We next asked if the pole-1 Glp phenotype was enhanced by loss of lst-1 or sygl-1. We found that pole-1(q831) single mutants were 30% Glp; lst-1(lf) pole-1(q831) double mutants were 41% Glp; and sygl-1(lf) pole-1(q831) double mutants were 65% Glp (Fig. 4f). Thus, loss of sygl-1 is a clear enhancement of the pole-1 Glp defect, but loss of lst-1 had a more minor increase and is not clearly an enhancement.
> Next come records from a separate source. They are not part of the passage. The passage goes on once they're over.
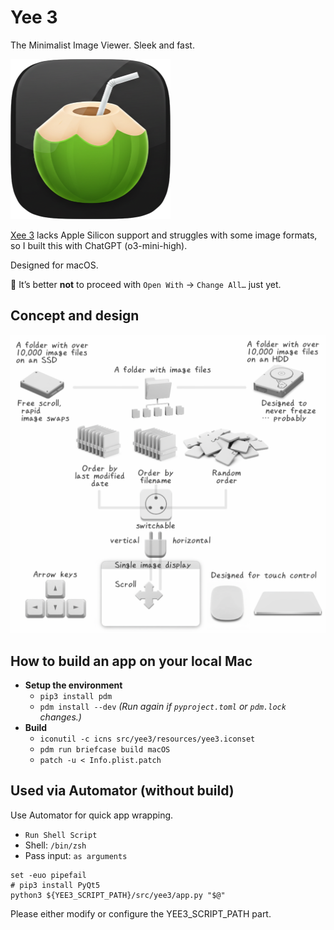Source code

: 
Yee 3
======

The Minimalist Image Viewer.
Sleek and fast.

![Yee 3](src/yee3/resources/yee3.iconset/icon_256x256.png)

[Xee 3](https://theunarchiver.com/xee) lacks Apple Silicon support and struggles with some image formats, so I built this with ChatGPT (o3-mini-high).

Designed for macOS.

🔔 It’s better **not** to proceed with `Open With` → `Change All…` just yet.

Concept and design
----------------

![Concept and design](docs/concept_and_design.png)

How to build an app on your local Mac
------------------------------------

- **Setup the environment**
    - `pip3 install pdm`
    - `pdm install --dev`  *(Run again if `pyproject.toml` or `pdm.lock` changes.)*
- **Build**
    - `iconutil -c icns src/yee3/resources/yee3.iconset`
    - `pdm run briefcase build macOS`
    - `patch -u < Info.plist.patch`


Used via Automator (without build)
----------------------------------

Use Automator for quick app wrapping.

- `Run Shell Script`
- Shell: `/bin/zsh`
- Pass input: `as arguments`

```
set -euo pipefail
# pip3 install PyQt5
python3 ${YEE3_SCRIPT_PATH}/src/yee3/app.py "$@"
```

Please either modify or configure the YEE3_SCRIPT_PATH part.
Finally, pole-1 vulval defects were not enhanced (Fig. 4f). We conclude that sygl-1 is an enhancer of the pole-1 germline defect.
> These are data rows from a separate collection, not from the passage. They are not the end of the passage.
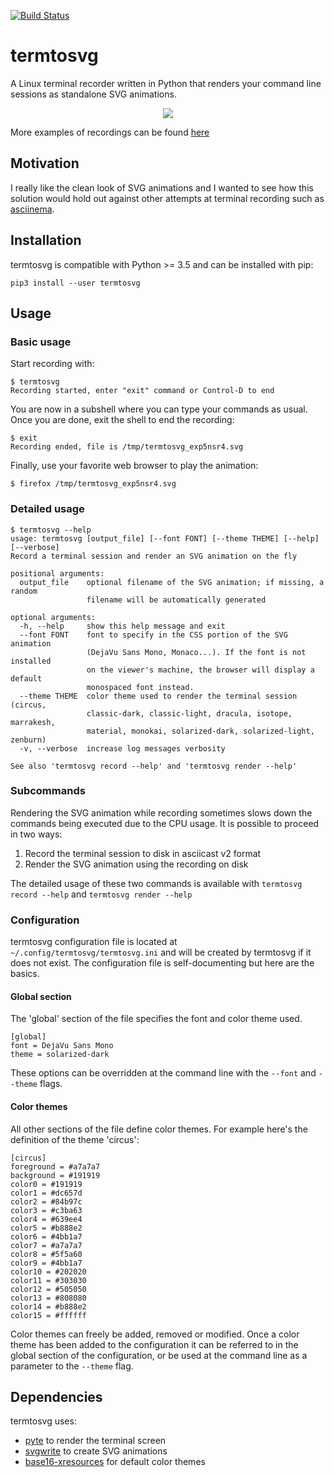 [![Build Status](https://travis-ci.org/nbedos/termtosvg.svg?branch=master)](https://travis-ci.org/nbedos/termtosvg)

# termtosvg
A Linux terminal recorder written in Python that renders your command
line sessions as standalone SVG animations.

<p align="center">
    <img src="https://cdn.rawgit.com/nbedos/termtosvg/0.3.0/examples/awesome.svg">
</p>

More examples of recordings can be found [here](https://github.com/nbedos/termtosvg/blob/0.3.0/examples/examples.md)

## Motivation
I really like the clean look of SVG animations and I wanted to see
how this solution would hold out against other attempts at terminal
recording such as [asciinema](https://github.com/asciinema/asciinema).

## Installation
termtosvg is compatible with Python >= 3.5 and can be installed with pip:
```
pip3 install --user termtosvg
```

## Usage
### Basic usage
Start recording with:

```
$ termtosvg
Recording started, enter "exit" command or Control-D to end
```

You are now in a subshell where you can type your commands as usual.
Once you are done, exit the shell to end the recording:

```
$ exit
Recording ended, file is /tmp/termtosvg_exp5nsr4.svg
```
Finally, use your favorite web browser to play the animation:
```
$ firefox /tmp/termtosvg_exp5nsr4.svg
```

### Detailed usage
```
$ termtosvg --help
usage: termtosvg [output_file] [--font FONT] [--theme THEME] [--help] [--verbose]
Record a terminal session and render an SVG animation on the fly

positional arguments:
  output_file    optional filename of the SVG animation; if missing, a random
                 filename will be automatically generated

optional arguments:
  -h, --help     show this help message and exit
  --font FONT    font to specify in the CSS portion of the SVG animation
                 (DejaVu Sans Mono, Monaco...). If the font is not installed
                 on the viewer's machine, the browser will display a default
                 monospaced font instead.
  --theme THEME  color theme used to render the terminal session (circus,
                 classic-dark, classic-light, dracula, isotope, marrakesh,
                 material, monokai, solarized-dark, solarized-light, zenburn)
  -v, --verbose  increase log messages verbosity

See also 'termtosvg record --help' and 'termtosvg render --help'
```

### Subcommands
Rendering the SVG animation while recording sometimes slows down
the commands being executed due to the CPU usage. It is possible
to proceed in two ways:
1. Record the terminal session to disk in asciicast v2 format
2. Render the SVG animation using the recording on disk

The detailed usage of these two commands is available with
`termtosvg record --help` and `termtosvg render --help`

### Configuration
termtosvg configuration file is located at `~/.config/termtosvg/termtosvg.ini`
and will be created by termtosvg if it does not exist. The configuration
file is self-documenting but here are the basics.

#### Global section
The 'global' section of the file specifies the font and color theme used.

```
[global]
font = DejaVu Sans Mono
theme = solarized-dark
```
These options can be overridden at the command line with the `--font` and
`--theme` flags.

#### Color themes
All other sections of the file define color themes. For example here's
the definition of the theme 'circus':
```
[circus]
foreground = #a7a7a7
background = #191919
color0 = #191919
color1 = #dc657d
color2 = #84b97c
color3 = #c3ba63
color4 = #639ee4
color5 = #b888e2
color6 = #4bb1a7
color7 = #a7a7a7
color8 = #5f5a60
color9 = #4bb1a7
color10 = #202020
color11 = #303030
color12 = #505050
color13 = #808080
color14 = #b888e2
color15 = #ffffff
```

Color themes can freely be added, removed or modified. Once a color theme
has been added to the configuration it can be referred to in the global
section of the configuration, or be used at the command line as a parameter
to the `--theme` flag.

## Dependencies
termtosvg uses:
* [pyte](https://github.com/selectel/pyte) to render the terminal screen
* [svgwrite](https://github.com/mozman/svgwrite) to create SVG animations
* [base16-xresources](https://github.com/chriskempson/base16-xresources) for default color themes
Conclusions and future directions

The goal of the mutant screens in lst-1 and sygl-1 mutant backgrounds was to identify new regulators of GSC self-renewal. In particular, we sought to test the idea that the LST-1 and SYGL-1 proteins might work with other factors that were similarly redundant. The screens identified 9 alleles of glp-1, 2 alleles of lst-1, and 1 allele of pole-1—the C. elegans ortholog of DNA polymerase ε. Although the screens were not saturated, identification of pole-1 with a low penetrance Glp phenotype demonstrates that additional genes likely await discovery. Any additional screens in lst-1 or sygl-1 null backgrounds should focus on the modified design with transgenic glp-1 to avoid isolation of more glp-1 alleles. Alternatively, overexpression of either lst-1 or sygl-1 causes a germline tumor (Shin et al. 2017) and so one might seek suppressors of those tumors or enhancers of the low penetrance pole-1 Glp phenotype.

Data availability

Strains are available upon request. The authors affirm that all data necessary for confirming the conclusions of the article are present within the article, figures, and tables.